Ma il classico non è semplicemente classico come quel “maglioncino non è semplicemente azzurro, non è turchese, non è lapis, ma è effettivamente ceruleo”. Anche un classico può avere avuto un destino difficile e non scontato, pur essendo uscito armato di tutto punto come Minerva dalla testa di Giove. È successo a Se questo è un uomo di Primo Levi, uno dei grandi libri sull’esperienza della deportazione e della prigionia nei campi di sterminio, scritto da un ragazzo che alla maturità al liceo D’Azeglio era stato rimandato in italiano, un classico che quest’anno compie settant’anni e che ha avuto una vita editoriale avventurosa, e oggi trova la pace definitiva con la pubblicazione nelle Opere complete di Primo Levi, monumentale lavoro di curatela di Marco Belpoliti per Einaudi.
Tiratura
Ad aprile saranno trent’anni dalla morte di Primo Levi. Da molto tempo non è più l’autore di un libro solo, ma Se questo è un uomo rimane un’opera unica. Lo definiva “un libro di dimensioni modeste” ma anche “un animale nomade”, da cui tutta la sua produzione aveva preso piede e a cui continuamente ritornava. “Da quando Einaudi ha in catalogo Se questo è un uomo, cioè dal 1958 – racconta Oscar Perli della casa editrice – includendo tutte le edizioni, il venduto netto a fine 2016 è di circa 2.529.000 copie. La media negli ultimi dieci anni è di cinquantasettemila copie l’anno, prima della contrazione del 2011 se ne vendevano sessantaquattromila”. Da queste cifre rimane fuori l’incalcolabile – per ora – tiratura delle 26 edizioni di Einaudi Scuola (“Letture per la scuola media”, dal 1973 al 1989). Da ragazzo lo lessi in una edizione del catalogo per corrispondenza Euroclub. L’edizione per le scuole, quella bianca con le tre barre rosse scelte da Bruno Munari per contenere l’immagine di copertina, la si trova spesso nei mercatini. Ma non solo quella.

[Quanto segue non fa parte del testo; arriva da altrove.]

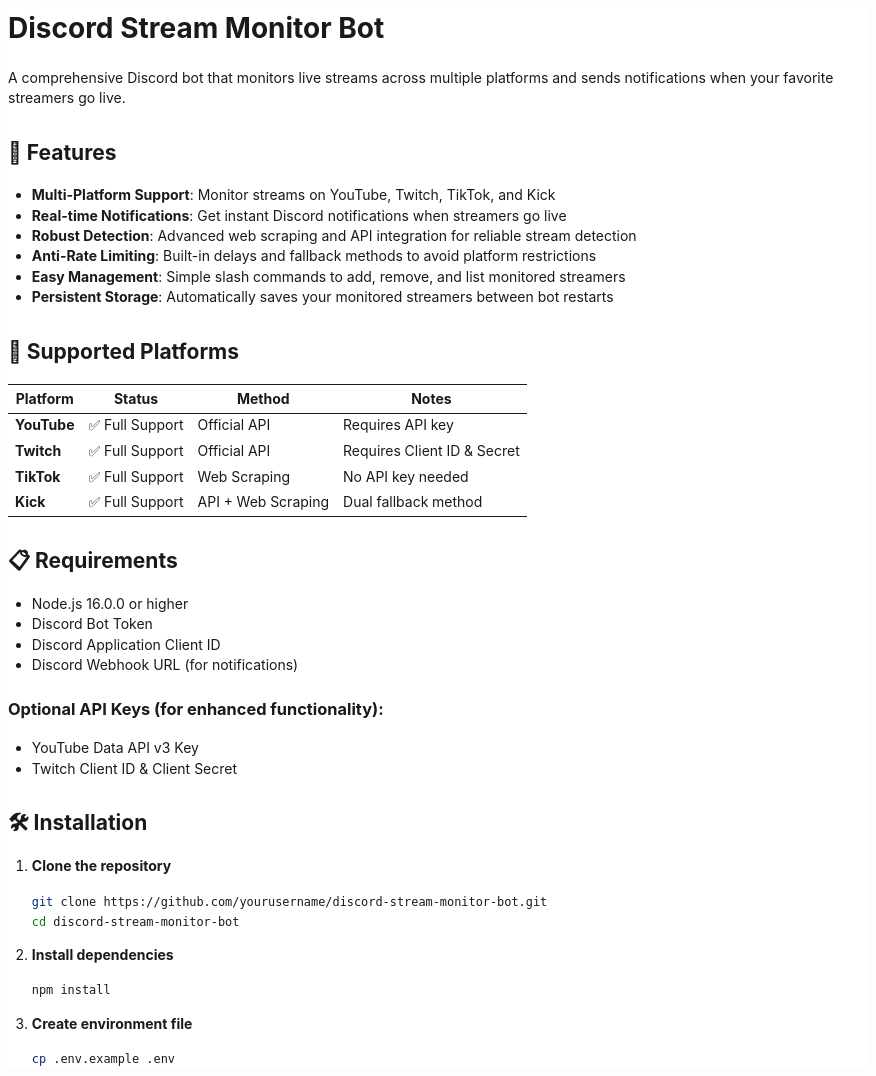 # Discord Stream Monitor Bot

A comprehensive Discord bot that monitors live streams across multiple platforms and sends notifications when your favorite streamers go live.

## 🎯 Features

- **Multi-Platform Support**: Monitor streams on YouTube, Twitch, TikTok, and Kick
- **Real-time Notifications**: Get instant Discord notifications when streamers go live
- **Robust Detection**: Advanced web scraping and API integration for reliable stream detection
- **Anti-Rate Limiting**: Built-in delays and fallback methods to avoid platform restrictions
- **Easy Management**: Simple slash commands to add, remove, and list monitored streamers
- **Persistent Storage**: Automatically saves your monitored streamers between bot restarts

## 🚀 Supported Platforms

| Platform | Status | Method | Notes |
|----------|--------|--------|-------|
| **YouTube** | ✅ Full Support | Official API | Requires API key |
| **Twitch** | ✅ Full Support | Official API | Requires Client ID & Secret |
| **TikTok** | ✅ Full Support | Web Scraping | No API key needed |
| **Kick** | ✅ Full Support | API + Web Scraping | Dual fallback method |

## 📋 Requirements

- Node.js 16.0.0 or higher
- Discord Bot Token
- Discord Application Client ID
- Discord Webhook URL (for notifications)

### Optional API Keys (for enhanced functionality):
- YouTube Data API v3 Key
- Twitch Client ID & Client Secret

## 🛠️ Installation

1. **Clone the repository**
   ```bash
   git clone https://github.com/yourusername/discord-stream-monitor-bot.git
   cd discord-stream-monitor-bot
   ```

2. **Install dependencies**
   ```bash
   npm install
   ```

3. **Create environment file**
   ```bash
   cp .env.example .env
   ```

Giorni fa a Roma sono entrato nella libreria dell’usato Simon Tanner per mostrare ai due librai un falso, una copia pirata proprio del tascabile di Se questo è un uomo, una replica goffa e bizzarra, ridotta nelle dimensioni, col dorso azzurro e la carta grigia, dai caratteri minuscoli e la stampa simile a una fotocopia. Qualche truffatore l’aveva spacciata negli anni Novanta e gira ancora da quel dì. I librai mi hanno guardato come si rimprovera qualcuno che abbia voglia di scherzare mentre nell’aria c’è qualcosa di più serio. Sul bancone di legno, dove si valutano i libri e si commentano le scelte dei clienti, stava appoggiata la prima e molto rara edizione di Se questo è un uomo: quella scritta da un giovane chimico in stato di trance in soli dodici mesi, quella pubblicata non da Einaudi, che la rifiutò, ma da De Silva in 2500 copie nel 1947, poi svenduta per decenni come un banale libro usato, affogata negli scatoloni delle rese in un magazzino di Firenze nell’alluvione del 1966. Il classico dei classici della letteratura italiana moderna, il big bang del racconto sulla Shoah, un testo che vale da solo un pezzo di Novecento, un libro che ha sudato decenni per imporsi ed è finito clonato per troppo successo, era lì tra le mie mani.
Copertina
Come tutti i libri fatti con la carta di guerra l’edizione De Silva è molto fragile, la brossura è vulnerabile, la carta patinata della copertina è sottile, la pasta chimica invecchia facilmente. Rispetto alla solidità delle edizioni che verranno poi, gli indistruttibili coralli e supercoralli einaudiani, sembra un libro di paglia. La grafica scelta è essenziale: bianca con titolo minuscolo in rosso, la sovraccoperta porta un disegno di un uomo schiantato a terra, è un disegno preparatorio di Goya, un’immagine livida come molte altre copertine della memorialistica che verrà. La tiratura è nella media: “per il repertorio di Gambetti e Vezzosi si parla di 2500 copie pubblicate dalla Stamperia Artistica Nazionale, è il numero 3 delle collana dedicata a Leone Ginzburg” spiegano alla Simon Tanner. “Ha una quotazione alta per l’importanza del libro e la sua storia editoriale, ne esiste solo un’edizione che in origine doveva intitolarsi I Sommersi e i salvati, può arrivare a duemila euro se la sovraccoperta è in ottimo stato”. Costa insomma come il mio scooter. Ma poi è la libreria Pontremoli di Milano, a cui mi rivolgo per sapere altri dettagli del libro, a ricordarmi che “l’edizione De Silva ha valore solo negli ultimi 25 anni, prima non aveva quotazione, lo si vendeva come libro usato. I nostri primi cataloghi del Novecento italiano risalgono agli anni Ottanta, il mercato è ancora molto giovane. Ci sono aste straniere fuori da ogni logica. Certo, quando ci arriva una copia del libro è sempre una grande emozione”.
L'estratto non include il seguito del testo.